Location
- Silchester Drive Manchester, Greater Manchester, M40 8NT England, United Kingdom 53°30′08″N 2°13′03″W﻿ / ﻿53.502291°N 2.217414°W

Information
- Type: Academy
- Motto: With you... for you... about you
- Established: September 2010
- Local authority: Manchester
- Department for Education URN: 136105 Tables
- Ofsted: Reports
- Principal: Susan Watmough
- Gender: Mixed
- Age: 11 to 16
- Enrolment: 1200 (ages 11-16)
- Website: www.manchestercommunicationacademy.com

= Manchester Communication Academy =

Manchester Communication Academy is a secondary school in Harpurhey, Manchester which opened in September 2010 and specialises in communication-related subjects including speaking and listening, languages, drama, media and presentation skills, and information communication technology.
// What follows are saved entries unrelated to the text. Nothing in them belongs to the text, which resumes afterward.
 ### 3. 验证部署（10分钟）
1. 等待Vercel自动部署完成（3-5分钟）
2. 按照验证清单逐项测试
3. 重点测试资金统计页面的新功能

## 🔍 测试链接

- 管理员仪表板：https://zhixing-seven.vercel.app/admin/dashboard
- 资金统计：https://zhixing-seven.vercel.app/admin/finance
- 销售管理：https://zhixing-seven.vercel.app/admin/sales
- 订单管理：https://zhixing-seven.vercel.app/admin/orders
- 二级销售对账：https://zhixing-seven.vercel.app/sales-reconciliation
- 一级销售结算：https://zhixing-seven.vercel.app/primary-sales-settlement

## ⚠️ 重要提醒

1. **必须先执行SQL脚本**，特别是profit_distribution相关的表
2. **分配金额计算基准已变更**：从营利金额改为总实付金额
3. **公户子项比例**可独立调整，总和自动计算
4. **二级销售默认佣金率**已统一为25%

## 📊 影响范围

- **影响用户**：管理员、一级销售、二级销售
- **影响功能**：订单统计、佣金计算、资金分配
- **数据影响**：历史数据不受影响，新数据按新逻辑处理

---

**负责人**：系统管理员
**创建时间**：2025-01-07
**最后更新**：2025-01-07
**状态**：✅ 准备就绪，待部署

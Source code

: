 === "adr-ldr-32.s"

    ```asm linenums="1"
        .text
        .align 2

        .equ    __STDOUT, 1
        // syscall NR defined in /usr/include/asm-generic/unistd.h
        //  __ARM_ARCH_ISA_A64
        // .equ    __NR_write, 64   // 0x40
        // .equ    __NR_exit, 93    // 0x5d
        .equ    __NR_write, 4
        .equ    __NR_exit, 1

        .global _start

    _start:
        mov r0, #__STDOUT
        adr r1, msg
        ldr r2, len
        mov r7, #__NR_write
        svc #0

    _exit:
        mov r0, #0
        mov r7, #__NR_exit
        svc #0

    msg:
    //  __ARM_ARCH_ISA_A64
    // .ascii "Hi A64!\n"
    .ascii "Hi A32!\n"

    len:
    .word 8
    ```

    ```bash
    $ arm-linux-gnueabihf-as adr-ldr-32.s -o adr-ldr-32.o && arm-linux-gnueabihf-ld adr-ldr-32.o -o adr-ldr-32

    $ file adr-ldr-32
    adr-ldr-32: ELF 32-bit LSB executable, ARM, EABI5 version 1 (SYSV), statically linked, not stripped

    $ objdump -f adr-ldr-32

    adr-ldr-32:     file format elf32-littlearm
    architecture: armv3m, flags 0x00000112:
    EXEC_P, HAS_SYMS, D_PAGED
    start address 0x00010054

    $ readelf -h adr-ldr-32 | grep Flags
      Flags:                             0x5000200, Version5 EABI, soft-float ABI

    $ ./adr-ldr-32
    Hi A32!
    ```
It is part of the Greater Manchester Academies Trust.

==Building==
The school was built in 2009-10 by Laing O'Rourke at a site on the corner of Rochdale Road and Queen's Road. Monsall Metrolink station is near the school. The school opened up for staffs and students on The 9 September 2010.
The school has six different departments. Maths, English, Science, Creative Arts (Art, Music and Drama), Health and Wellbeing (P.E, Cooking and Hospitality/Catering) and Global Understanding (History, Geography, Citizenship, RE, ICT and MFL).